A moderna idéia de universidade necessita de cuidados. Em sua pré-história, essa idéia se restringiu aos cursos superiores profissionalizantes. Hoje, a universidade brasileira fragmentada aponta para a existência de nichos em que o crescimento da idéia de universidade se faz realidade. O crescimento dessa idéia deve ser defendido para que a ciência institucionalizada ocupe o espaço realizador da cultura nacional. A realidade mostra que a idéia de universidade ainda permanece utópica para muitas instituições de ensino superior brasileiro (LEITE,D.&MOROSINI,M.,1992).
 

Considerações Finais

 A Universidade deve ser pensada não como instituição onde os indivíduos se iniciam em certos conhecimentos constituídos ou preestabelecidos, mas onde são possibilitados recursos para que esses indivíduos consigam uma formação correspondente aos seus interesses, as suas aspirações e também a imagem para a sociedade.

A vocação universitária tem de tornar-se, cada vez mais, uma profissão de forte cunho social. Mas isto só acontecerá se a universidade se preocupar com a formação desta mentalidade. Não se trata, evidentemente, de inculcar alguns princípios éticos, ou ideológicos, aos seus alunos. É questão de viver eticamente o seu compromisso com a comunidade, a começar pela sua comunidade interna: professores, alunos, funcionários e administração.

O comprometimento da universidade com as transformações sociais em uma Sociedade em crise, como a que vivemos, supõe, além de sua própria prática pautada pela democracia em todas as instâncias, a disposição de recolher contribuições entre todos aqueles que, dentro e fora dela, queiram participar de forma consciente e responsável nas soluções dos graves problemas com os quais convivemos.

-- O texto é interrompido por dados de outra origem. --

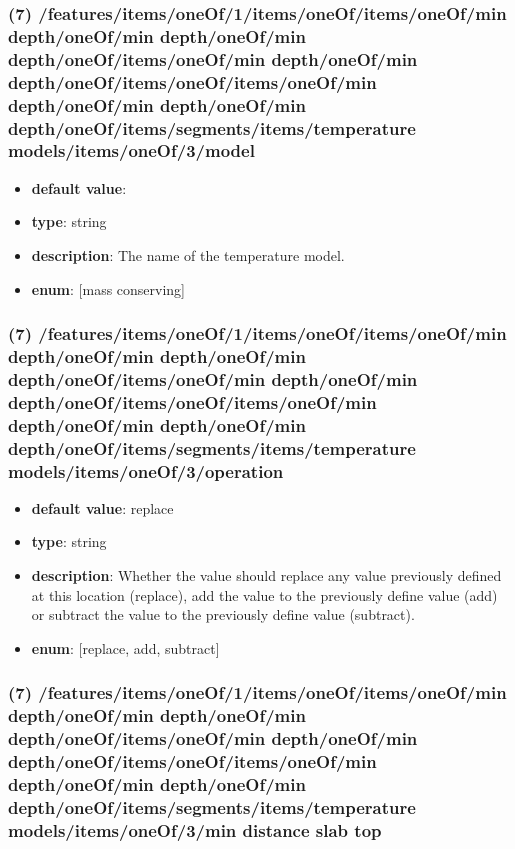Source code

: \subsubsection{(7) /features/items/oneOf/1/items/oneOf/items/oneOf/min depth/oneOf/min depth/oneOf/min depth/oneOf/items/oneOf/min depth/oneOf/min depth/oneOf/items/oneOf/items/oneOf/min depth/oneOf/min depth/oneOf/min depth/oneOf/items/segments/items/temperature models/items/oneOf/3/model}
\begin{itemize}[leftmargin=7em]\item {\bf default value}: 
\item {\bf type}: string
\item {\bf description}: The name of the temperature model.
\item {\bf enum}: [mass conserving]\end{itemize}\subsubsection{(7) /features/items/oneOf/1/items/oneOf/items/oneOf/min depth/oneOf/min depth/oneOf/min depth/oneOf/items/oneOf/min depth/oneOf/min depth/oneOf/items/oneOf/items/oneOf/min depth/oneOf/min depth/oneOf/min depth/oneOf/items/segments/items/temperature models/items/oneOf/3/operation}
\begin{itemize}[leftmargin=7em]\item {\bf default value}: replace
\item {\bf type}: string
\item {\bf description}: Whether the value should replace any value previously defined at this location (replace), add the value to the previously define value (add) or subtract the value to the previously define value (subtract).
\item {\bf enum}: [replace, add, subtract]\end{itemize}\subsubsection{(7) /features/items/oneOf/1/items/oneOf/items/oneOf/min depth/oneOf/min depth/oneOf/min depth/oneOf/items/oneOf/min depth/oneOf/min depth/oneOf/items/oneOf/items/oneOf/min depth/oneOf/min depth/oneOf/min depth/oneOf/items/segments/items/temperature models/items/oneOf/3/min distance slab top}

 A universidade diferente de uma casa de comércio é única em seus aspectos institucionais deve orientar os resultados de suas ações para o desenvolvimento de saberes que não sejam divorciados das reais necessidades da população. Não deve ficar presa ao interesse do mercado que, muitas vezes, quer somente satisfação imediata de uma necessidade ou de uma intenção particular de lucro facilitado, impedidor de inovações. Este mundo social multidisciplinar pode ser transcendido pelo conhecimento que se produz na universidade.

Bibliografia

FÁVERO, M. L. A., A Universidade brasileira em busca de sua identidade. Ed. Vozes Ltda., Petrópolis, 1977, 102 p.

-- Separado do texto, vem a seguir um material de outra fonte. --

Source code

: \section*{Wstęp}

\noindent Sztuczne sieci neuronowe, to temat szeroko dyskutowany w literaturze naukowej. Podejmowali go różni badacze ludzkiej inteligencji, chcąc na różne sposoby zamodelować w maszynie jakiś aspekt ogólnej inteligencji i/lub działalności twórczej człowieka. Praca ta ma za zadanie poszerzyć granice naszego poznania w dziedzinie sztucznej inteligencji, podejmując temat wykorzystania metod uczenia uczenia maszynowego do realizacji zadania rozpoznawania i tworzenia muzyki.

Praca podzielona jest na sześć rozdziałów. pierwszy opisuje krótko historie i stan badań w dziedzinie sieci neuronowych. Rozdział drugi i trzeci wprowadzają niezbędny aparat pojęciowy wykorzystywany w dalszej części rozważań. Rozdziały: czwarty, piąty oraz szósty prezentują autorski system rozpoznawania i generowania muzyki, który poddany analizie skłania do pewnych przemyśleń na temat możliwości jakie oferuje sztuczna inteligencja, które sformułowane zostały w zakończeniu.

FÁVERO, M. L. A., Universidade e Poder: Análise Crítica/Fundamentos Históricos: 1930-45. Achiamé, Rio deJaneiro, 1980, 208p.

FÁVERO, M. L. A. et al. A Universidade em Questão. Polêmicas do nosso tempo. v.29. Ed. CORTEZ, São Paulo, 1989, 102p.

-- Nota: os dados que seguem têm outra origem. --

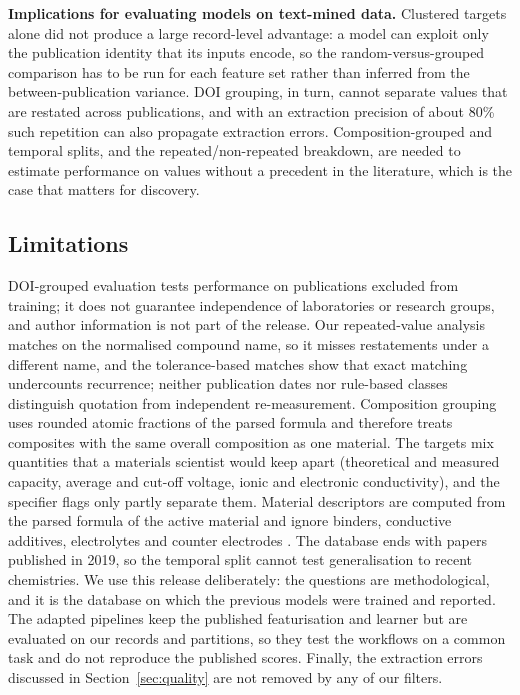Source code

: \documentclass[journal=jcisd8,manuscript=article,layout=traditional]{achemso}
\begin{document}
\textbf{Implications for evaluating models on text-mined data.} Clustered targets alone did not produce a large record-level advantage: a model can exploit only the publication identity that its inputs encode, so the random-versus-grouped comparison has to be run for each feature set rather than inferred from the between-publication variance. DOI grouping, in turn, cannot separate values that are restated across publications, and with an extraction precision of about 80\% such repetition can also propagate extraction errors. Composition-grouped and temporal splits, and the repeated/non-repeated breakdown, are needed to estimate performance on values without a precedent in the literature, which is the case that matters for discovery.

\subsection{Limitations}
\label{sec:limitations}

DOI-grouped evaluation tests performance on publications excluded from training; it does not guarantee independence of laboratories or research groups, and author information is not part of the release. Our repeated-value analysis matches on the normalised compound name, so it misses restatements under a different name, and the tolerance-based matches show that exact matching undercounts recurrence; neither publication dates nor rule-based classes distinguish quotation from independent re-measurement. Composition grouping uses rounded atomic fractions of the parsed formula and therefore treats composites with the same overall composition as one material. The targets mix quantities that a materials scientist would keep apart (theoretical and measured capacity, average and cut-off voltage, ionic and electronic conductivity), and the specifier flags only partly separate them. Material descriptors are computed from the parsed formula of the active material and ignore binders, conductive additives, electrolytes and counter electrodes \cite{kauwe2019battery}. The database ends with papers published in 2019, so the temporal split cannot test generalisation to recent chemistries. We use this release deliberately: the questions are methodological, and it is the database on which the previous models were trained and reported. The adapted pipelines keep the published featurisation and learner but are evaluated on our records and partitions, so they test the workflows on a common task and do not reproduce the published scores. Finally, the extraction errors discussed in Section~\ref{sec:quality} are not removed by any of our filters.
\end{document}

LEITE, D. & MOROSINI, M., Universidade no Brasil: A idéia e a Prática. Revista Brasileira de Estudos Pedagógicos. 73 (174): 242-254. Brasília, maio/ago. 1992.

TEIXEIRA, A., Ensino Superior no Brasil: Análise e Interpretação de sua Evolução até 1969. Editora Fundação Getúlio Vargas. Rio de Janeiro, 1989, 186p.

NOGUEIRA, M.A. Universidade, crise e produção do Saber. In BERNARDO, M.(org). Pensando a Educação. São Paulo: Unesp, 1989.p36-37.

SANTOS, B. de S. Pela mão de Alice: O social e o político na pós-modernidade. 4. ed. São Paulo: Cortez, 1997.